● **WORK INSTRUCTION**: Write the records out once more, exactly as they are given.

= Beginning of Section =

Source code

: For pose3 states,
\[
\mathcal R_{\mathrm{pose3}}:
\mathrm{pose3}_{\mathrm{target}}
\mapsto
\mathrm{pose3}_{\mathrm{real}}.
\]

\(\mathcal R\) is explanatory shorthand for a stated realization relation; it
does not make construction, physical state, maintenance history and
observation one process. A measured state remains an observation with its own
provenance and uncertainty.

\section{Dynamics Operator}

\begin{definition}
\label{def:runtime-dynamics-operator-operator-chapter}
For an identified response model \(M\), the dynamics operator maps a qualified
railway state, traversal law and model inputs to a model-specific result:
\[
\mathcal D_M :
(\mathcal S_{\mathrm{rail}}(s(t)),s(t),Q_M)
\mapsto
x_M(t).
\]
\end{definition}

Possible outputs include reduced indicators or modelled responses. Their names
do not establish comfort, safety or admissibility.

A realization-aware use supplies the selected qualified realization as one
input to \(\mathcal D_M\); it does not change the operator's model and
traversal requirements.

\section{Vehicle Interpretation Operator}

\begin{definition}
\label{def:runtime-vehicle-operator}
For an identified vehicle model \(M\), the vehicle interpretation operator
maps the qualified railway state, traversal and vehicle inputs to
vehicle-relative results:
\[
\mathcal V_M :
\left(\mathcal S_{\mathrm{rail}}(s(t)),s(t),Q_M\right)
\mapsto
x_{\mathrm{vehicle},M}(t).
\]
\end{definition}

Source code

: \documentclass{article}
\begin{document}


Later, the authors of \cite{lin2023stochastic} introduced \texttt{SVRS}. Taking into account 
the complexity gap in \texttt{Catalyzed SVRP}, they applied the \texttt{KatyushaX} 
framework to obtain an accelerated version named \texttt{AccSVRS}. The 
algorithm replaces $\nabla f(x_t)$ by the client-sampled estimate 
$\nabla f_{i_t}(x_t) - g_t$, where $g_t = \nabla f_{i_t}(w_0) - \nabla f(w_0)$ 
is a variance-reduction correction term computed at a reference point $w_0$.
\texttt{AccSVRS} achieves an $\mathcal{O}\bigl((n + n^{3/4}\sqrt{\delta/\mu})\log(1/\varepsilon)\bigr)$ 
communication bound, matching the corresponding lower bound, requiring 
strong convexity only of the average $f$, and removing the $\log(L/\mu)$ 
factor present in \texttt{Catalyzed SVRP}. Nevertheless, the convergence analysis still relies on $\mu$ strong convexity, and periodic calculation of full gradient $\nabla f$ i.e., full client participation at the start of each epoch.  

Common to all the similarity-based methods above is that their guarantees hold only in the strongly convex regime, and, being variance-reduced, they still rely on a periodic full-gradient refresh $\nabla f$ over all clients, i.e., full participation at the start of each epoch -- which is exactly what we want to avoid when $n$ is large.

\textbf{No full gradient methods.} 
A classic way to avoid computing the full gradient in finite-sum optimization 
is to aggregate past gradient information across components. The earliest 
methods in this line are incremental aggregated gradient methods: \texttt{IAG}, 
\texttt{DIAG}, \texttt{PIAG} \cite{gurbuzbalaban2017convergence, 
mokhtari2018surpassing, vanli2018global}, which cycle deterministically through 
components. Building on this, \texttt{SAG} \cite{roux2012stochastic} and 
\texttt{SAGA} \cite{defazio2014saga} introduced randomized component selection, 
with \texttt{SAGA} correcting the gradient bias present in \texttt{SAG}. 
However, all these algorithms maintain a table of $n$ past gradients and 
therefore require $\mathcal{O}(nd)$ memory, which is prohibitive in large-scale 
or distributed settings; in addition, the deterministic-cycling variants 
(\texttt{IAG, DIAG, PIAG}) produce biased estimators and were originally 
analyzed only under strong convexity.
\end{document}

= End of Section =

● **SOLUTION TO THE PROBLEM**:
Source code

: For pose3 states,
\[
\mathcal R_{\mathrm{pose3}}:
\mathrm{pose3}_{\mathrm{target}}
\mapsto
\mathrm{pose3}_{\mathrm{real}}.
\]

\(\mathcal R\) is explanatory shorthand for a stated realization relation; it
does not make construction, physical state, maintenance history and
observation one process. A measured state remains an observation with its own
provenance and uncertainty.

\section{Dynamics Operator}

\begin{definition}
\label{def:runtime-dynamics-operator-operator-chapter}
For an identified response model \(M\), the dynamics operator maps a qualified
railway state, traversal law and model inputs to a model-specific result:
\[
\mathcal D_M :
(\mathcal S_{\mathrm{rail}}(s(t)),s(t),Q_M)
\mapsto
x_M(t).
\]
\end{definition}

Possible outputs include reduced indicators or modelled responses. Their names
do not establish comfort, safety or admissibility.

A realization-aware use supplies the selected qualified realization as one
input to \(\mathcal D_M\); it does not change the operator's model and
traversal requirements.

\section{Vehicle Interpretation Operator}

\begin{definition}
\label{def:runtime-vehicle-operator}
For an identified vehicle model \(M\), the vehicle interpretation operator
maps the qualified railway state, traversal and vehicle inputs to
vehicle-relative results:
\[
\mathcal V_M :
\left(\mathcal S_{\mathrm{rail}}(s(t)),s(t),Q_M\right)
\mapsto
x_{\mathrm{vehicle},M}(t).
\]
\end{definition}

Source code

: \documentclass{article}
\begin{document}


Later, the authors of \cite{lin2023stochastic} introduced \texttt{SVRS}. Taking into account 
the complexity gap in \texttt{Catalyzed SVRP}, they applied the \texttt{KatyushaX} 
framework to obtain an accelerated version named \texttt{AccSVRS}. The 
algorithm replaces $\nabla f(x_t)$ by the client-sampled estimate 
$\nabla f_{i_t}(x_t) - g_t$, where $g_t = \nabla f_{i_t}(w_0) - \nabla f(w_0)$ 
is a variance-reduction correction term computed at a reference point $w_0$.
\texttt{AccSVRS} achieves an $\mathcal{O}\bigl((n + n^{3/4}\sqrt{\delta/\mu})\log(1/\varepsilon)\bigr)$ 
communication bound, matching the corresponding lower bound, requiring 
strong convexity only of the average $f$, and removing the $\log(L/\mu)$ 
factor present in \texttt{Catalyzed SVRP}. Nevertheless, the convergence analysis still relies on $\mu$ strong convexity, and periodic calculation of full gradient $\nabla f$ i.e., full client participation at the start of each epoch.  

Common to all the similarity-based methods above is that their guarantees hold only in the strongly convex regime, and, being variance-reduced, they still rely on a periodic full-gradient refresh $\nabla f$ over all clients, i.e., full participation at the start of each epoch -- which is exactly what we want to avoid when $n$ is large.

\textbf{No full gradient methods.} 
A classic way to avoid computing the full gradient in finite-sum optimization 
is to aggregate past gradient information across components. The earliest 
methods in this line are incremental aggregated gradient methods: \texttt{IAG}, 
\texttt{DIAG}, \texttt{PIAG} \cite{gurbuzbalaban2017convergence, 
mokhtari2018surpassing, vanli2018global}, which cycle deterministically through 
components. Building on this, \texttt{SAG} \cite{roux2012stochastic} and 
\texttt{SAGA} \cite{defazio2014saga} introduced randomized component selection, 
with \texttt{SAGA} correcting the gradient bias present in \texttt{SAG}. 
However, all these algorithms maintain a table of $n$ past gradients and 
therefore require $\mathcal{O}(nd)$ memory, which is prohibitive in large-scale 
or distributed settings; in addition, the deterministic-cycling variants 
(\texttt{IAG, DIAG, PIAG}) produce biased estimators and were originally 
analyzed only under strong convexity.
\end{document}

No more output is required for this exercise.